It’s Time to Retire Data Manager and Move to DataStage

It’s 7 AM and you check your email over a cup of coffee in the kitchen. You see an email from a director in Finance that her reports aren’t reflecting yesterday’s activity and that something must be wrong. It’s day 3 of the close so this is important and urgent. You scan your other emails, and there are no alerts from the warehouse. You go to your laptop and connect to the ETL server and see that the overnight batch jobs have not executed. You look through the logs and find an error you haven’t seen before.

Data Manager has been out of regular support for five years, but many companies still have implementations running along. The risk of critical issues grows day by day, month by month and year by year. At some point an OS or database update, or some other surprise will cause a failure that will be difficult, maybe impossible, to recover or mitigate. Searching for backups and supporting software installations in order to construct an environment that can limp along is no picnic. And if your users won’t notice the benefit of upgrading to a supported platform, they will surely notice the impact of a data warehouse failure and mission critical analytics that are out of commission.

ETL is sticky. Most companies are not looking for reasons to rip out a bunch of ETL and replace it with something new. Between the day to day demands of supporting the data warehouse and new demands of the business, there is not a lot of time or budget to do something that in the best outcome would be unnoticeable by the users. But, like car maintenance, this sort of maintenance is best done at the time and the method of your choosing, rather than waiting until something fails and you’re left on the side of the road.

When IBM announced end of life and end of support for DataManager existing licenses and entitlements were migrated to DataStage, giving DataManager customers a no cost option to make a significant upgrade to a powerful best in class ETL platform. But because of the gaps in capability there are some important things to consider.

Software Installation

The DataManager Software installation was very simple. You could be up and running in minutes. The DataStage Installation and the environment is potentially far more complex. This will take some time to work through getting the environment set up correctly.

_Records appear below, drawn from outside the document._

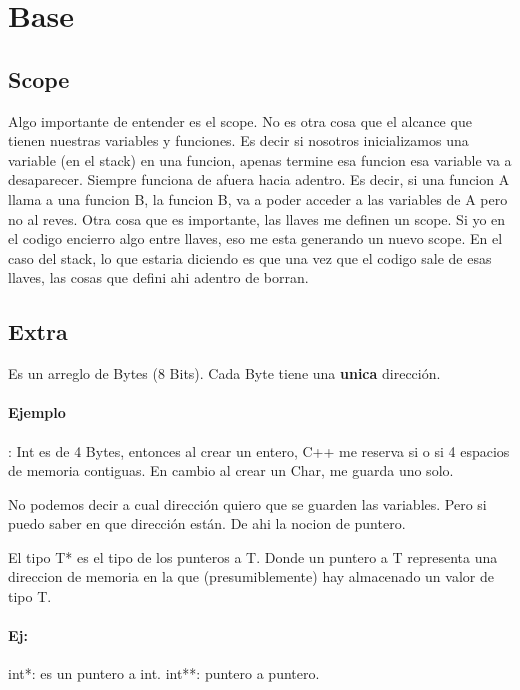 \documentclass[11pt]{article}
\begin{document}
\section{Base}
\subsection{Scope}
Algo importante de entender es el scope.
No es otra cosa que el alcance que tienen nuestras variables y funciones.
Es decir si nosotros inicializamos una variable (en el stack) en una funcion,
apenas termine esa funcion esa variable va a desaparecer.
Siempre funciona de afuera hacia adentro.
Es decir, si una funcion A llama a una funcion B, la funcion B, va a poder
acceder a las variables de A pero no al reves.
Otra cosa que es importante, las llaves {}  me definen un scope.
Si yo en el codigo encierro algo entre llaves, eso me esta generando un nuevo scope.
En el caso del stack, lo que estaria diciendo es que una vez que el codigo sale
de esas llaves, las cosas que defini ahi adentro de borran.

\subsection{Extra}
Es un arreglo de Bytes (8 Bits).
Cada Byte tiene una \textbf{unica} dirección.

\paragraph{Ejemplo}: Int es de 4 Bytes, entonces al crear un entero, C++
me reserva si o si 4 espacios de memoria contiguas.
En cambio al crear un Char, me guarda uno solo.
\vspace{.5cm}

No podemos decir a cual dirección quiero que se guarden las variables.
Pero si puedo saber en que dirección están.
De ahi la nocion de puntero.

El tipo T* es el tipo de los punteros a T.
Donde un puntero a T representa una direccion de memoria en la que
(presumiblemente) hay almacenado un valor de tipo T.

\paragraph{Ej:} int*: es un puntero a int.
int**: puntero a puntero.
\vspace{.5cm}
\end{document}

Managing different environments (IE., dev/test/prod) and tools to manage them.

Again, DataManager is/was very simple and essentially left it up to the administrator to define the process and procedure for migrating code between dev/test/prod. Rolling back code was essentially done with backups of the catalog. DataStage has tools to create and move ETL packages between projects environments, and parameters are far more effective at managing the differences between dev/test/prod (ie., database connection info, credentials). It isn’t difficult, just different.

Migration Approach

This isn’t an upgrade from a Toyota to a Lexus, but more like a transition from a car to a factory that could be used to build a car, or a boat, or a jet, or other capabilities that you haven’t considered before. This flexibility creates a need to consider the approach you take.

Option 1 is a simple migration where there is essentially a one to one mapping of DataManager Builds to DataStage jobs. This approach has the Lowest migration effort, but also delivers the least benefit from using DataStage. This is a good option where there are no glaring issues with ETL and no need or value in changing ETL performance.

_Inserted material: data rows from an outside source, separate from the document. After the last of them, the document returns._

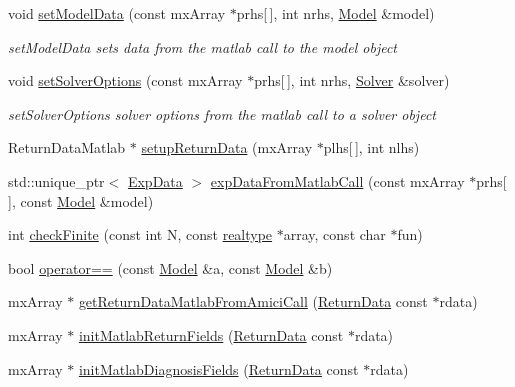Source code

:\begin{DoxyCompactItemize}
void \mbox{\hyperlink{namespaceamici_aacdc2fc7895f234ad13713d2bd99870d}{set\+Model\+Data}} (const mx\+Array $\ast$prhs\mbox{[}$\,$\mbox{]}, int nrhs, \mbox{\hyperlink{classamici_1_1_model}{Model}} \&model)
\begin{DoxyCompactList}\small\item\em set\+Model\+Data sets data from the matlab call to the model object \end{DoxyCompactList}\item 
void \mbox{\hyperlink{namespaceamici_aab6be0027d918715e2ba50828088110b}{set\+Solver\+Options}} (const mx\+Array $\ast$prhs\mbox{[}$\,$\mbox{]}, int nrhs, \mbox{\hyperlink{classamici_1_1_solver}{Solver}} \&solver)
\begin{DoxyCompactList}\small\item\em set\+Solver\+Options solver options from the matlab call to a solver object \end{DoxyCompactList}\item 
Return\+Data\+Matlab $\ast$ \mbox{\hyperlink{namespaceamici_a91a3ac85998f7dd60d633882e9504b07}{setup\+Return\+Data}} (mx\+Array $\ast$plhs\mbox{[}$\,$\mbox{]}, int nlhs)
\item 
std\+::unique\+\_\+ptr$<$ \mbox{\hyperlink{classamici_1_1_exp_data}{Exp\+Data}} $>$ \mbox{\hyperlink{namespaceamici_a186dd3debfe185669f305464f161e4bb}{exp\+Data\+From\+Matlab\+Call}} (const mx\+Array $\ast$prhs\mbox{[}$\,$\mbox{]}, const \mbox{\hyperlink{classamici_1_1_model}{Model}} \&model)
\item 
int \mbox{\hyperlink{namespaceamici_aeb0886d5a74ea04eeef52219063aa7d4}{check\+Finite}} (const int N, const \mbox{\hyperlink{namespaceamici_a1bdce28051d6a53868f7ccbf5f2c14a3}{realtype}} $\ast$array, const char $\ast$fun)
\item 
bool \mbox{\hyperlink{namespaceamici_ad5a9ae5abc63d6c24c64506c0f9aed6d}{operator==}} (const \mbox{\hyperlink{classamici_1_1_model}{Model}} \&a, const \mbox{\hyperlink{classamici_1_1_model}{Model}} \&b)
\item 
mx\+Array $\ast$ \mbox{\hyperlink{namespaceamici_a698409f4b9ce06055bcebcee39f81a91}{get\+Return\+Data\+Matlab\+From\+Amici\+Call}} (\mbox{\hyperlink{classamici_1_1_return_data}{Return\+Data}} const $\ast$rdata)
\item 
mx\+Array $\ast$ \mbox{\hyperlink{namespaceamici_a7449834fca1e0bde53d5f73ae0d2b929}{init\+Matlab\+Return\+Fields}} (\mbox{\hyperlink{classamici_1_1_return_data}{Return\+Data}} const $\ast$rdata)
\item 
mx\+Array $\ast$ \mbox{\hyperlink{namespaceamici_aa12d4917fed647a1edeaaa26a261c770}{init\+Matlab\+Diagnosis\+Fields}} (\mbox{\hyperlink{classamici_1_1_return_data}{Return\+Data}} const $\ast$rdata)

\end{DoxyCompactItemize}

Option 2 is a complete redo of ETL the way you would have done it if you started with DataStage. This approach has the highest migration cost and effort, but delivers the greatest benefit from DataStage. This is the best option if Analytics have become a strategic priority for the organization and making this investment delivers business value beyond ETL performance.

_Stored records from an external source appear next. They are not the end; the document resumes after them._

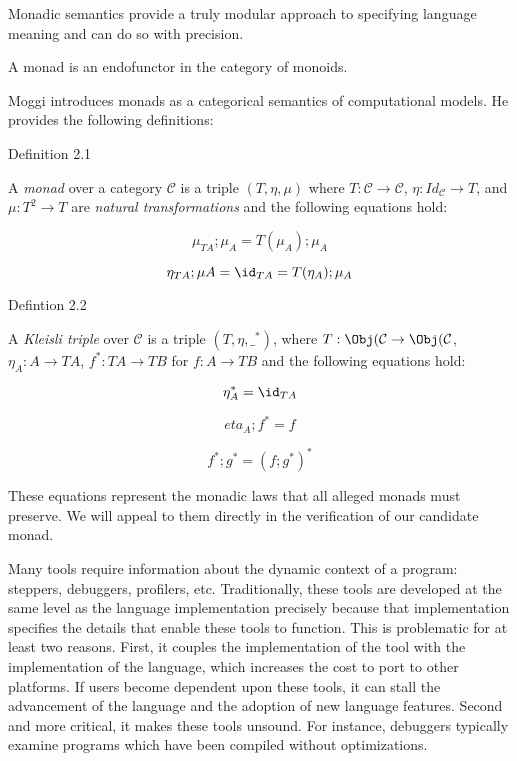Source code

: \documentclass[ms]{byuprop}
\begin{document}
Monadic semantics provide a truly modular approach to specifying language meaning and can
do so with precision.


A monad is an endofunctor in the category of monoids.

Moggi \cite{moggi1989computational} introduces monads as a categorical semantics of
computational models. He provides the following definitions:

Definition 2.1

A \emph{monad} over a category $\mathcal{C}$ is a triple $(T,\eta,\mu)$ where
$T:\mathcal{C}\rightarrow\mathcal{C}$, $\eta:Id_{\mathcal{C}}\rightarrow T$, and
$\mu:T^{2}\rightarrow T$ are \emph{natural transformations} and the following equations
hold:

\[
\mu_{TA};\mu_{A}=T(\mu_{A});\mu_{A}
\]

\[
\eta_{TA};\mu{A}=\id_{TA}=T(\eta_{A});\mu_{A}
\]

Defintion 2.2

A \emph{Kleisli triple} over $\mathcal{C}$ is a triple $(T,\eta,\_^{*})$, where
$T:\Obj(\mathcal{C}\rightarrow \Obj(\mathcal{C}$, $\eta_{A}:A\rightarrow TA$,
$f^{*}:TA\rightarrow TB$ for $f:A\rightarrow TB$ and the following equations hold:

\[
\eta_{A}^{*}=\id_{TA}
\]

\[
eta_{A};f^{*}=f
\]

\[
f^{*};g^{*}=(f;g^{*})^{*}
\]

These equations represent the monadic laws that all alleged monads must preserve. We will
appeal to them directly in the verification of our candidate monad.


Many tools require information about the dynamic context of a program: steppers,
debuggers, profilers, etc. Traditionally, these tools are developed at the same level as
the language implementation precisely because that implementation specifies the details
that enable these tools to function. This is problematic for at least two reasons. First,
it couples the implementation of the tool with the implementation of the language, which
increases the cost to port to other platforms. If users become dependent upon these tools,
it can stall the advancement of the language and the adoption of new language features.
Second and more critical, it makes these tools unsound. For instance, debuggers typically
examine programs which have been compiled without optimizations.
\end{document}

Option 3 is “something in between”, to determine and choose the sweet spot to try to maximize value, striking the balance between migration cost and effort, and benefit from DataStage. On some level, some version of this option will always be the rational choice. And I think the following discussion will help you figure out that balance.

The first option is a simple migration where there is essentially a one to one mapping of DataManager Builds to DataStage jobs.

This is probably the fastest approach and will allow you to keep the existing databases and tables used in the ETL process. The individual builds in DataManager would map to individual jobs in DataStage and they would be gathered into Sequence jobs that essentially mirror the DataManager JobStreams. This is also the lowest risk option because validating results should be very easy – the data structure and content from both processes should be identical.

This will get you to a supported platform and most likely provide incremental benefits with performance related to the parallel engine in DataStage.

But there are potential issues:

DataTypes

DataManager is much less stringent with data types and data and is much less likely to fail or error if there are minor data type issues between source and target databases and data type definitions in the ETL jobs, or if there are nulls in the data. This will add to the effort of migrating the jobs to DataStage, but should be resolved easily while jobs are migrated and bench tested by developers.

Raison D’Etre

Data Manager in many ways is a “fit for purpose” ETL tool for specifically delivering Star Schemas. As a result, some things just can’t migrate without thinking them through. DataManager has things like dimension builds that just do not translate into DataStage very well. Managing surrogate keys, defining type 1 and type 2 attributes, and late arriving facts, for example will need to be thought through. It is very useful to develop a template for how you want dimension and fact jobs to generally look and work so that you are not reinventing the wheel each time you move a job.

HorsePower

Meanwhile DataStage has the parallel engine, one of the very important benefits of DataStage. This alone will improve ETL performance dramatically, but it has to be incorporated into the new jobs as builds are migrated from DataManager. This makes lookups, merging and aggregating a little more complicated to migrate to DataStage, but the additional cost is more than paid back through spectacular ETL throughput.

Development Paradigm

Generally DataManager has a rigid build structure. The most flexible build was the “fact build” and it consists of a datasource, a datastream, a transformation layer and a delivery layer and with very limited exceptions (partitioned fact deliveries) all of the data passed through each of these layers at the same time. Meanwhile, DataStage is essentially unlimited allowing developers to have as many steps, and as many separate dataflows as needed. Because of this structure it is very likely that there are more jobs and staging tables in the DataManager environment than needed in the new DataStage environment. This is one of the very important differences between these two tools. Because of this, DataManager require more “scratch space” for staging, spends more time writing and reading data from databases. In addition to taking more time to do the work, this creates more complexity in the database area, more builds in DataManager and more complexity managing job dependencies in DataManager.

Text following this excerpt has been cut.